▸ **EXERCISE DESCRIPTION**: Return every entry in full, with no alterations.
++++++++++
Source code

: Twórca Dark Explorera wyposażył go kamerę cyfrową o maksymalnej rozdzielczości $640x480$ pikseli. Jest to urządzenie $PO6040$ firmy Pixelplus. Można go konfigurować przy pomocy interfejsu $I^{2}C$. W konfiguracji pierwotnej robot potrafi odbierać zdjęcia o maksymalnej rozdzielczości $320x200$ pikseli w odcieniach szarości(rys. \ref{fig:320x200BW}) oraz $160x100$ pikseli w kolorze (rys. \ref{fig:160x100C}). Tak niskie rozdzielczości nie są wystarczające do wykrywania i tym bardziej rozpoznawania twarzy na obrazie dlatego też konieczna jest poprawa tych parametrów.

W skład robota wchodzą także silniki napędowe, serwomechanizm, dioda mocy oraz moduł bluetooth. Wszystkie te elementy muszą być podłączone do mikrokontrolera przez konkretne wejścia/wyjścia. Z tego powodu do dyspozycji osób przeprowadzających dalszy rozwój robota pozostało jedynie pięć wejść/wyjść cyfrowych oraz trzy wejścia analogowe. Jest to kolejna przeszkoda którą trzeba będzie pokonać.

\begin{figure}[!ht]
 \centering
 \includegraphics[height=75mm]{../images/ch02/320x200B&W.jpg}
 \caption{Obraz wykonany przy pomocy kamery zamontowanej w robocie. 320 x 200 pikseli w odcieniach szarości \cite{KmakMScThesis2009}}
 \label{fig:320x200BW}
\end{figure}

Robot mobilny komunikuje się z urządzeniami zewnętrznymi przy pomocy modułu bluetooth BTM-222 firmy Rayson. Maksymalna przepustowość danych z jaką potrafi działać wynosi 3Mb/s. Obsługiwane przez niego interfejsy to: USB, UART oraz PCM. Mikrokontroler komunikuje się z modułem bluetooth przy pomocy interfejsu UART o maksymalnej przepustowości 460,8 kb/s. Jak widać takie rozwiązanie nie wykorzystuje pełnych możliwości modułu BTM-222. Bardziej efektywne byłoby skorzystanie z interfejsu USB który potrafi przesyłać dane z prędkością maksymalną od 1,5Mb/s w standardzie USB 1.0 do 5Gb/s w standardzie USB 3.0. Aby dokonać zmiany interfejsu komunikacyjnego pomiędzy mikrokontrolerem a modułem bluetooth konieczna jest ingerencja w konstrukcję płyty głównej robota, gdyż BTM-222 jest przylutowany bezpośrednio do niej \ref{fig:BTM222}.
++++++++++
▸ **TASK RESPONSE**:
Source code

: Twórca Dark Explorera wyposażył go kamerę cyfrową o maksymalnej rozdzielczości $640x480$ pikseli. Jest to urządzenie $PO6040$ firmy Pixelplus. Można go konfigurować przy pomocy interfejsu $I^{2}C$. W konfiguracji pierwotnej robot potrafi odbierać zdjęcia o maksymalnej rozdzielczości $320x200$ pikseli w odcieniach szarości(rys. \ref{fig:320x200BW}) oraz $160x100$ pikseli w kolorze (rys. \ref{fig:160x100C}). Tak niskie rozdzielczości nie są wystarczające do wykrywania i tym bardziej rozpoznawania twarzy na obrazie dlatego też konieczna jest poprawa tych parametrów.

W skład robota wchodzą także silniki napędowe, serwomechanizm, dioda mocy oraz moduł bluetooth. Wszystkie te elementy muszą być podłączone do mikrokontrolera przez konkretne wejścia/wyjścia. Z tego powodu do dyspozycji osób przeprowadzających dalszy rozwój robota pozostało jedynie pięć wejść/wyjść cyfrowych oraz trzy wejścia analogowe. Jest to kolejna przeszkoda którą trzeba będzie pokonać.

\begin{figure}[!ht]
 \centering
 \includegraphics[height=75mm]{../images/ch02/320x200B&W.jpg}
 \caption{Obraz wykonany przy pomocy kamery zamontowanej w robocie. 320 x 200 pikseli w odcieniach szarości \cite{KmakMScThesis2009}}
 \label{fig:320x200BW}
\end{figure}

Robot mobilny komunikuje się z urządzeniami zewnętrznymi przy pomocy modułu bluetooth BTM-222 firmy Rayson. Maksymalna przepustowość danych z jaką potrafi działać wynosi 3Mb/s. Obsługiwane przez niego interfejsy to: USB, UART oraz PCM. Mikrokontroler komunikuje się z modułem bluetooth przy pomocy interfejsu UART o maksymalnej przepustowości 460,8 kb/s. Jak widać takie rozwiązanie nie wykorzystuje pełnych możliwości modułu BTM-222. Bardziej efektywne byłoby skorzystanie z interfejsu USB który potrafi przesyłać dane z prędkością maksymalną od 1,5Mb/s w standardzie USB 1.0 do 5Gb/s w standardzie USB 3.0. Aby dokonać zmiany interfejsu komunikacyjnego pomiędzy mikrokontrolerem a modułem bluetooth konieczna jest ingerencja w konstrukcję płyty głównej robota, gdyż BTM-222 jest przylutowany bezpośrednio do niej \ref{fig:BTM222}.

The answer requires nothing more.